Zwar findet sich das »Grundrecht auf Gewährleistung der Vertraulichkeit und Integrität informationstechnischer Systeme« nicht im Grundgesetz, doch das Bundesverfassungsgericht hatte es vor mehr als neun Jahren aus anderen Grundrechten wie dem allgemeinen Persönlichkeitsrecht abgeleitet. Denn wer einen Computer oder ein Smartphone ausspäht, der hat Zugriff auf persönliche und hoch sensible Daten, die sich teilweise über Jahre angesammelt haben – er erfährt, anders als beim Abhören eines Telefons, nahezu alles über einen Menschen. Der frühere Verfassungsrichter Winfried Hassemer hatte einen privaten Computer nicht umsonst mit einer Art externem Gehirn verglichen.
Ein Eingriff in das Computergrundrecht ist nach Vorgabe des Bundesverfassungsgerichts nur möglich, wenn ein überragend wichtiges Rechtsgut in Gefahr ist – etwa Leib, Leben und Freiheit von Menschen oder der Bestand des Staates. Nicht dazu zählen unter anderem Sportwettenbetrug, Hehlerei oder missbräuchliche Asylanträge, doch auch in diesen Fällen darf der Staat nach den neuen Regelungen nun IT-Systeme infiltrieren. Kein Wunder, dass sich allerorten heftige Kritik regt und mehrere Verfassungsbeschwerden angekündigt sind.
Zwar soll bei der Quellen-Telekommunikationsüberwachung nur ein spezifischer Telekommunikationskanal abgehört werden, doch das zu kontrollieren dürfte schwer werden. Einerseits weil die Schnüffelprogramme darauf ausgelegt sind, nicht entdeckt zu werden, andererseits weil ihr Re-Engineering komplex ist. Wahrscheinlich werden es Antiviren-Hersteller und andere Security-Anbieter sein, die hier für Aufklärung sorgen, weil sie einen Staatstrojaner als das einstufen, was er ist: Malware. Und die gehört gelöscht sowie eingehend im Labor analysiert.
Bei der Onlinedurchsuchung, die noch weiter als die Quellen-TKÜ geht, sollen die Spionageprogramme so entwickelt werden, dass sie »soweit möglich« den »Kernbereich privater Lebensgestaltung« aussparen und das vom Verfassungsgericht definierte Computergrundrecht nicht verletzen. Auch das dürfte in der Praxis schwer umzusetzen sein und ist daher sicherheitshalber schwammig formuliert. Denn wie sollen bestimmte Dateien bewusst ignoriert werden, ohne auf sie zuzugreifen?

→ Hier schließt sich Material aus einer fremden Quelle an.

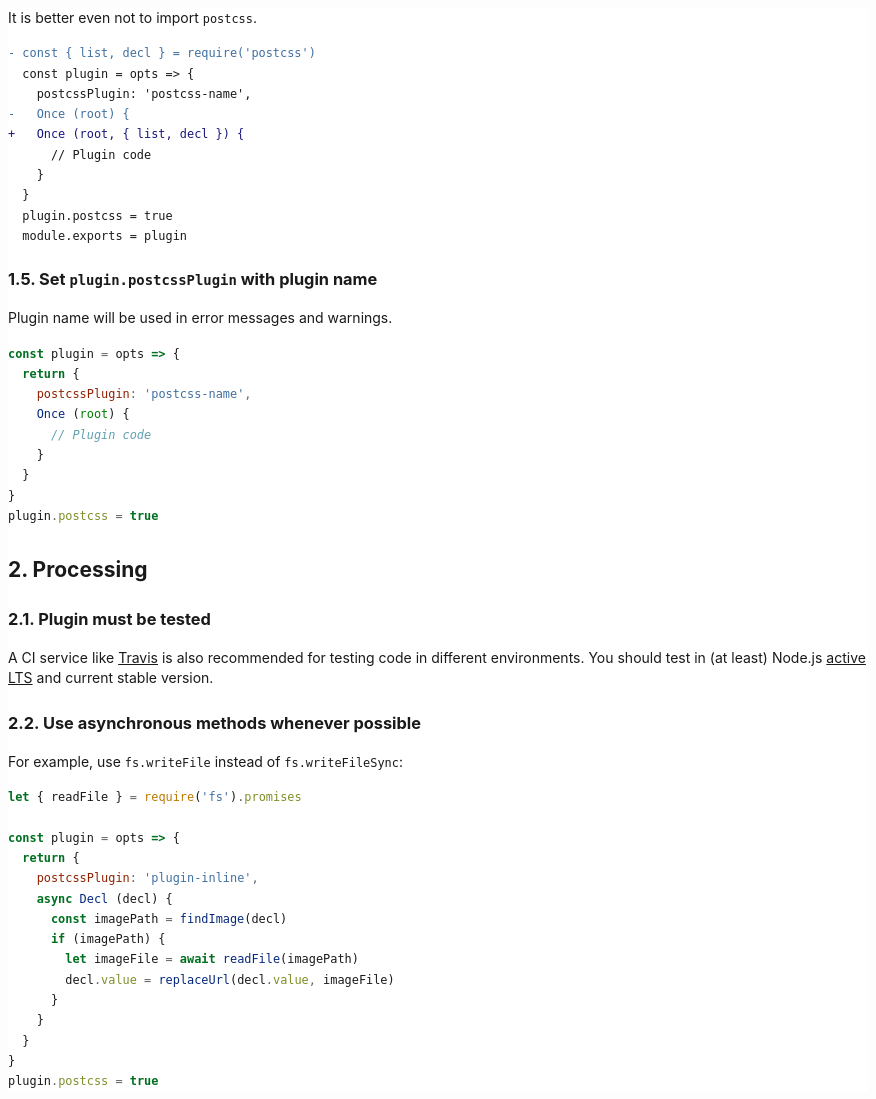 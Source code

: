 It is better even not to import `postcss`.

```diff
- const { list, decl } = require('postcss')
  const plugin = opts => {
    postcssPlugin: 'postcss-name',
-   Once (root) {
+   Once (root, { list, decl }) {
      // Plugin code
    }
  }
  plugin.postcss = true
  module.exports = plugin
```


### 1.5. Set `plugin.postcssPlugin` with plugin name

Plugin name will be used in error messages and warnings.

```js
const plugin = opts => {
  return {
    postcssPlugin: 'postcss-name',
    Once (root) {
      // Plugin code
    }
  }
}
plugin.postcss = true
```


## 2. Processing

### 2.1. Plugin must be tested

A CI service like [Travis] is also recommended for testing code in
different environments. You should test in (at least) Node.js [active LTS](https://github.com/nodejs/LTS) and current stable version.

[Travis]: https://travis-ci.org/


### 2.2. Use asynchronous methods whenever possible

For example, use `fs.writeFile` instead of `fs.writeFileSync`:

```js
let { readFile } = require('fs').promises

const plugin = opts => {
  return {
    postcssPlugin: 'plugin-inline',
    async Decl (decl) {
      const imagePath = findImage(decl)
      if (imagePath) {
        let imageFile = await readFile(imagePath)
        decl.value = replaceUrl(decl.value, imageFile)
      }
    }
  }
}
plugin.postcss = true
```


[ClojureWerkz’s recommendations]: http://blog.clojurewerkz.org/blog/2013/04/20/how-to-make-your-open-source-project-really-awesome/
[Autoprefixer]: https://github.com/postcss/autoprefixer
[RTLCSS]:       https://rtlcss.com/
[`postcss-preset-env`]: https://preset-env.cssdb.org/
[`cssnano`]:            https://github.com/ben-eb/cssnano
[`postcss-mixins`]: https://github.com/postcss/postcss-mixins
[API docs]: https://postcss.org/api/
[Keep A Changelog]: https://keepachangelog.com/
[GitHub Releases]:  https://help.github.com/articles/creating-releases/
[SemVer]:           https://semver.org/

Dazu kommt, dass der Staat für seine Schnüffeltools auf Sicherheitslücken in Betriebssystemen und Anwendungen angewiesen ist, um sie einschleusen und Systeme kompromittieren zu können. Im Prinzip geht er künftig genauso vor wie Cyberkriminelle – und hat wie diese wahrscheinlich kein Interesse daran, dass die genutzten Schwachstellen bekannt und geschlossen werden. Wohin das führt, haben zuletzt die beiden Schädlinge »Wannacry« und »Petya« noch einmal eindrucksvoll vorgeführt.